Sometimes Action is Better Than Effexor

I got a call from my father today. We had a nice chat, but toward the end I learned that he decided to start taking antidepressants. At first, I didn't think much of it, but as I thought about it, it kind of bothered me. 

I don't know what is happening to our culture, but it seems that everyone I know is on some sort of antidepressant of some kind. The over-prescribing of antidepressants is well publicized debate in the news . In fact,  I now have almost every single person in my family on anything from effexor to celexa and paxil. What is going on?

I have had my own experiences with depression and anxiety. It really hit its peak in 2001 when my life became extremely complicated when I moved down to So. Cal and started a new job. I had a lot of loose ends when I left the Bay Area and I started having panic attacks. I experienced symptoms similar to heart problems and I was worried that I was having physical issues. So, I went to the doctor. She prescribed effexor for my symptoms and said I had clinical depression.  She said it was caused by a chemical imbalance in my brain and the medicine would help correct it.  I was relieved that I had a chemical imbalance, so I didn't really have to deal with what was really causing me to be anxious.  I just needed a pill.

At first, the pills seemed to work wonders. I was happy and I stopped having mood swings and anxiety. I didn't notice that I wasn't really dealing with what was really causing my symptoms, they just went away. It seemed that I could go on forever like this, but as you all know, life catches up to you, regardless of what pill you're taking.  I started gaining weight and my loose ends were compounding. Finally, I realized that something was wrong. I put on about 50 pounds ( and barely noticed it). I was aloof and lot any motivation to do anything physical. I stopped caring about my appearance and my health. My finances were a bit unmanaged, so I started having issues, but I wasn't motivated to fix anything. I was turning into a real lug and that really depressed me.

I got a new doctor and had a long chat with him about what was going on and told him about the medication I was on for about two years. I went on to tell him how I came to the point of taking pills to make me happy and how I seems to be losing ground on my life, but I just didn't seem to care, but I thought I should care.

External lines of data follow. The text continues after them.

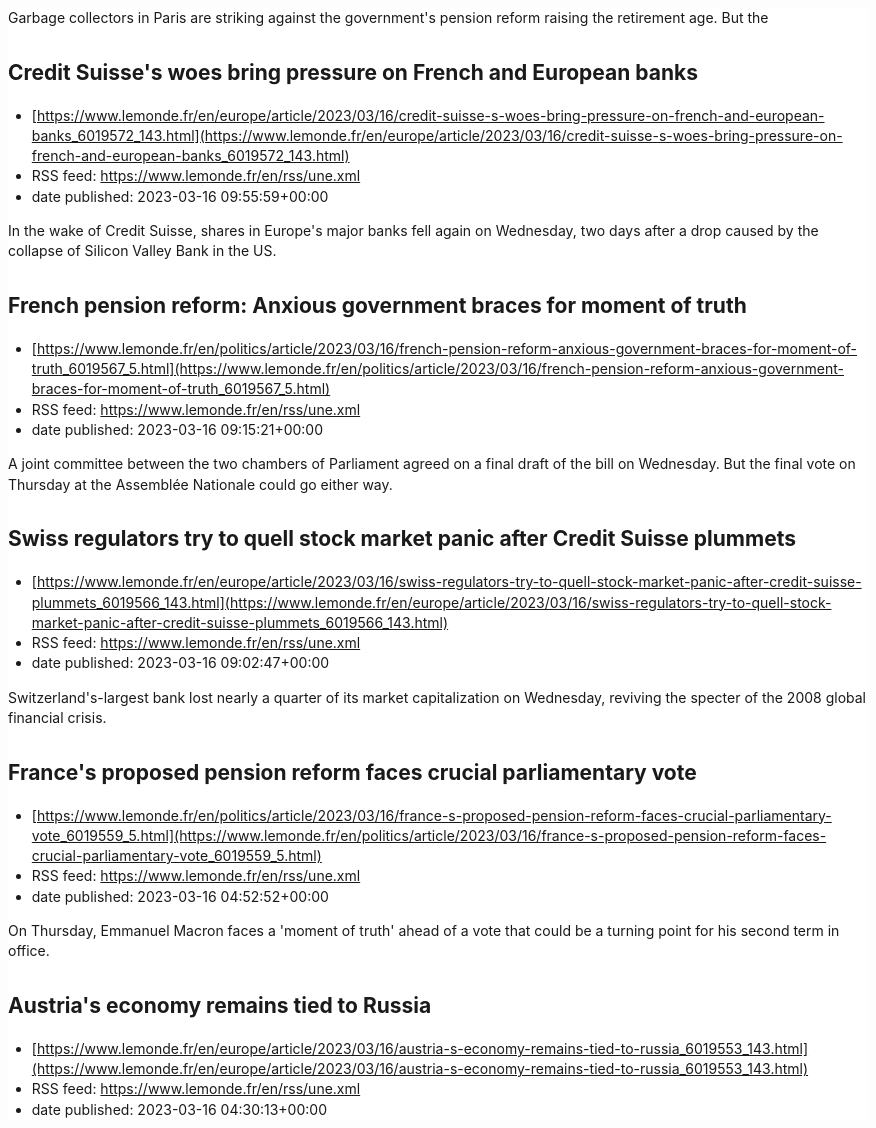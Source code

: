 Garbage collectors in Paris are striking against the government's pension reform raising the retirement age. But the

## Credit Suisse's woes bring pressure on French and European banks
 - [https://www.lemonde.fr/en/europe/article/2023/03/16/credit-suisse-s-woes-bring-pressure-on-french-and-european-banks_6019572_143.html](https://www.lemonde.fr/en/europe/article/2023/03/16/credit-suisse-s-woes-bring-pressure-on-french-and-european-banks_6019572_143.html)
 - RSS feed: https://www.lemonde.fr/en/rss/une.xml
 - date published: 2023-03-16 09:55:59+00:00

In the wake of Credit Suisse, shares in Europe's major banks fell again on Wednesday, two days after a drop caused by the collapse of Silicon Valley Bank in the US.

## French pension reform: Anxious government braces for moment of truth
 - [https://www.lemonde.fr/en/politics/article/2023/03/16/french-pension-reform-anxious-government-braces-for-moment-of-truth_6019567_5.html](https://www.lemonde.fr/en/politics/article/2023/03/16/french-pension-reform-anxious-government-braces-for-moment-of-truth_6019567_5.html)
 - RSS feed: https://www.lemonde.fr/en/rss/une.xml
 - date published: 2023-03-16 09:15:21+00:00

A joint committee between the two chambers of Parliament agreed on a final draft of the bill on Wednesday. But the final vote on Thursday at the Assemblée Nationale could go either way.

## Swiss regulators try to quell stock market panic after Credit Suisse plummets
 - [https://www.lemonde.fr/en/europe/article/2023/03/16/swiss-regulators-try-to-quell-stock-market-panic-after-credit-suisse-plummets_6019566_143.html](https://www.lemonde.fr/en/europe/article/2023/03/16/swiss-regulators-try-to-quell-stock-market-panic-after-credit-suisse-plummets_6019566_143.html)
 - RSS feed: https://www.lemonde.fr/en/rss/une.xml
 - date published: 2023-03-16 09:02:47+00:00

Switzerland's-largest bank lost nearly a quarter of its market capitalization on Wednesday, reviving the specter of the 2008 global financial crisis.

## France's proposed pension reform faces crucial parliamentary vote
 - [https://www.lemonde.fr/en/politics/article/2023/03/16/france-s-proposed-pension-reform-faces-crucial-parliamentary-vote_6019559_5.html](https://www.lemonde.fr/en/politics/article/2023/03/16/france-s-proposed-pension-reform-faces-crucial-parliamentary-vote_6019559_5.html)
 - RSS feed: https://www.lemonde.fr/en/rss/une.xml
 - date published: 2023-03-16 04:52:52+00:00

On Thursday, Emmanuel Macron faces a 'moment of truth' ahead of a vote that could be a turning point for his second term in office.

## Austria's economy remains tied to Russia
 - [https://www.lemonde.fr/en/europe/article/2023/03/16/austria-s-economy-remains-tied-to-russia_6019553_143.html](https://www.lemonde.fr/en/europe/article/2023/03/16/austria-s-economy-remains-tied-to-russia_6019553_143.html)
 - RSS feed: https://www.lemonde.fr/en/rss/une.xml
 - date published: 2023-03-16 04:30:13+00:00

He just looked at me and said, "You don't have a chemical imbalance, you have a life imbalance and your physical response is telling you to fix your life. Listen to your body. Get off your ass and fix your life."

I had never gotten advise like that from a Doctor before, but he was right. I had to deal with the core of what was causing the panic attacks and the panic attacks would go away. He described as guilt; I lacked spiritual purpose and I needed to take a close look what were necessities and what were just burdensome complications. 

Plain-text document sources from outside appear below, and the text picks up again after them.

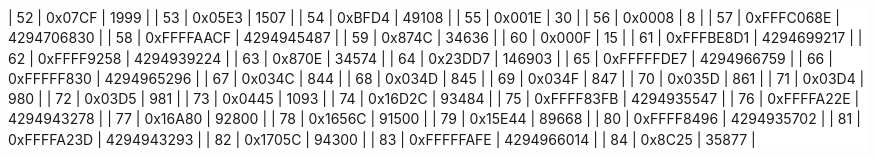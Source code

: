 |      52 | 0x07CF      |        1999 |
|      53 | 0x05E3      |        1507 |
|      54 | 0xBFD4      |       49108 |
|      55 | 0x001E      |          30 |
|      56 | 0x0008      |           8 |
|      57 | 0xFFFC068E  |  4294706830 |
|      58 | 0xFFFFAACF  |  4294945487 |
|      59 | 0x874C      |       34636 |
|      60 | 0x000F      |          15 |
|      61 | 0xFFFBE8D1  |  4294699217 |
|      62 | 0xFFFF9258  |  4294939224 |
|      63 | 0x870E      |       34574 |
|      64 | 0x23DD7     |      146903 |
|      65 | 0xFFFFFDE7  |  4294966759 |
|      66 | 0xFFFFF830  |  4294965296 |
|      67 | 0x034C      |         844 |
|      68 | 0x034D      |         845 |
|      69 | 0x034F      |         847 |
|      70 | 0x035D      |         861 |
|      71 | 0x03D4      |         980 |
|      72 | 0x03D5      |         981 |
|      73 | 0x0445      |        1093 |
|      74 | 0x16D2C     |       93484 |
|      75 | 0xFFFF83FB  |  4294935547 |
|      76 | 0xFFFFA22E  |  4294943278 |
|      77 | 0x16A80     |       92800 |
|      78 | 0x1656C     |       91500 |
|      79 | 0x15E44     |       89668 |
|      80 | 0xFFFF8496  |  4294935702 |
|      81 | 0xFFFFA23D  |  4294943293 |
|      82 | 0x1705C     |       94300 |
|      83 | 0xFFFFFAFE  |  4294966014 |
|      84 | 0x8C25      |       35877 |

So, I took some key steps to fix things. First, I had to get off those fucking pills. It took six months to wean myself off of them. The withdraw symptoms were pretty bad.  I wasn't addicted, but I had some really strange side effects after I started reducing my dosage. I had these strange brain surges. I felt a wave of motion all the time.  It was the oddest feeling. But the pills were eventually out of my system. I also started with closing the loose ends that were freaking me out.  Then, I had to address my physical down-slide. I started dressing nice and that made me feel better about who I was, then I nailed the weight (which has been a two year ordeal, but I am back to my fighting weight). Then I focused on my career issues and fixed those. I still have some fixing to do, but I am better off than I was when I was taking the pills and I have my motivation back.

I fear my father is in the same boat I was in when I started taking pills.  He has a lot of loose ends in his life, which made him very moody. He filled with anxiety because his life got out of control and he didn't listen to his body. I know telling him this would not change his mind. He is in the honeymoon bliss of the first dose of antidepressants and feels that he has never been happier. Me telling him my experience will not change his mind at this point.  Its sad, really. What really bothers me is that our society seems to give permission to check out and not deal with your stuff!. Doctors and drug companies have found a niche market in this situation and nearly everyone I know these days falls victim to taking pills to "feel better." What happen to being a grown up about life?

I am glad I am on the other side now. I will gladly take on my problems clear headed, rather than living in a cloud, smiling between doses of effexor.